If you don’t live in Boston I bet you said it was for religious freedom. Ask a Bostonian who knows his or her history though and they’re likely to tell you that it was really for economic freedom.
Or what about the reason that we had the Tea Party where we dumped somewhere north of $800k (present day value) of tea into the Boston harbor?
It was because “taxation without representation” was immoral, right? Maybe…I’m sure it had nothing to do with the fact that the “patriot smugglers” of the time had lots of illegally imported Dutch tea which would’ve went unsold if people bought the British tea (which, even with the tax was less expensive than the Dutch tea).
It’s interesting how ones perspective can shape the way we interpret “facts” as absolute truth.
I met a British guy that happened to be staying in the same hostel as I was and as we were talking about the Freedom Trail he made the comment that after the fourth or fifth stop it got a little tiring to hear the American rendition of events which, of course, portray the British as the bad guys. I made the snide comment that that’s what happens when your country used to be in control of half of the known world. What he then said was shocking: he said that all of the men that were around during the time weren’t patriots! American heroes maybe, but it was impossible for them to be patriots because there was no United States of America. They were British citizens who were being quite unpatriotic to Great Britain. So unpatriotic, in fact, that they were actually traitors! I had never thought of things that way.
This is part of the reason that I travel: I never enjoyed history in school because it seemed so distant and lacked authenticity. There’s only one way to learn new things and that is from mistakes. Smart people learn from the mistakes of others while less intelligent people have to make the mistakes for themselves. The problem comes when the people that write our history and provide these shortcuts in understanding life lessons have a bias toward portraying themselves in a certain light. Someone once said that there are two reasons for everything we do: the one that we tell people because it makes sense and the real one. Humans are creatures of emotions and thus emotions are the basis from which all-else stems. The American Heroes of that time were the ones that recorded history, and thus their biases are present in the lessons that it teaches.

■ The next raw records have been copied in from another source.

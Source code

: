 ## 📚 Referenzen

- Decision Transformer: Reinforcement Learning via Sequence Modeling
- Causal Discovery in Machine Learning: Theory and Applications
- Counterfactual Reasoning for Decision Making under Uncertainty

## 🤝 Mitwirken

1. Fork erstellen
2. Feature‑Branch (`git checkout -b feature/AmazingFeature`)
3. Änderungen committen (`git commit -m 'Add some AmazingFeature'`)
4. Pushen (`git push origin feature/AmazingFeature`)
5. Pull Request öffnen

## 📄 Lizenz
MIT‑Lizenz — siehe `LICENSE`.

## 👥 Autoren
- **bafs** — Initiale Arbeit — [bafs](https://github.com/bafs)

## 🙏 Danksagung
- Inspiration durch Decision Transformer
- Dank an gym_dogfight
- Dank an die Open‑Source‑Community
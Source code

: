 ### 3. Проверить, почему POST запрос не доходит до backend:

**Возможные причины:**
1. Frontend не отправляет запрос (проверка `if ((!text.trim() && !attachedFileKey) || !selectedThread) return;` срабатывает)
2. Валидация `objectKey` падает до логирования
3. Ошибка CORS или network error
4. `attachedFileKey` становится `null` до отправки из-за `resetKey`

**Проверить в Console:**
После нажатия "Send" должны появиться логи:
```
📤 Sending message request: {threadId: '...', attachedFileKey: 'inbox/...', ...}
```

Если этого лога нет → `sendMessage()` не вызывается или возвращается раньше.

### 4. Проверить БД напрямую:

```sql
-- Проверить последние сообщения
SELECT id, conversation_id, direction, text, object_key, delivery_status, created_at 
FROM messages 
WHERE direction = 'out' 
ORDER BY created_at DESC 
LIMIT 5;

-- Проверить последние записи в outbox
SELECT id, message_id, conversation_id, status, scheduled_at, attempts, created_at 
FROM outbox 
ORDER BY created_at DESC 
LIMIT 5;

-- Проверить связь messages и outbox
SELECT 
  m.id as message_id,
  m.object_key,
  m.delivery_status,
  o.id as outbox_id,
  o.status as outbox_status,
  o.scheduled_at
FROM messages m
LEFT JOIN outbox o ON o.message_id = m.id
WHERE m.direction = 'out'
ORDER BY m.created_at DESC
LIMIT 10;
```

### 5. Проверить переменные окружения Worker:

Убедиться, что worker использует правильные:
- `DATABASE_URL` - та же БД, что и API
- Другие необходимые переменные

But traveling to new places allows me to experience the people and culture for myself. It helps me clarify the lessons that I’ve been taught by either verifying them as true or casting them into a deeper shade of doubt. Traveling broadens and deepens one’s perspective, which means that it’s possible to see things in new ways. Life lessons unravel themselves, and oftentimes I find myself surprised by what they reveal.
I encourage everyone to travel more. It helps expand your intuition by giving you experiences in different environments!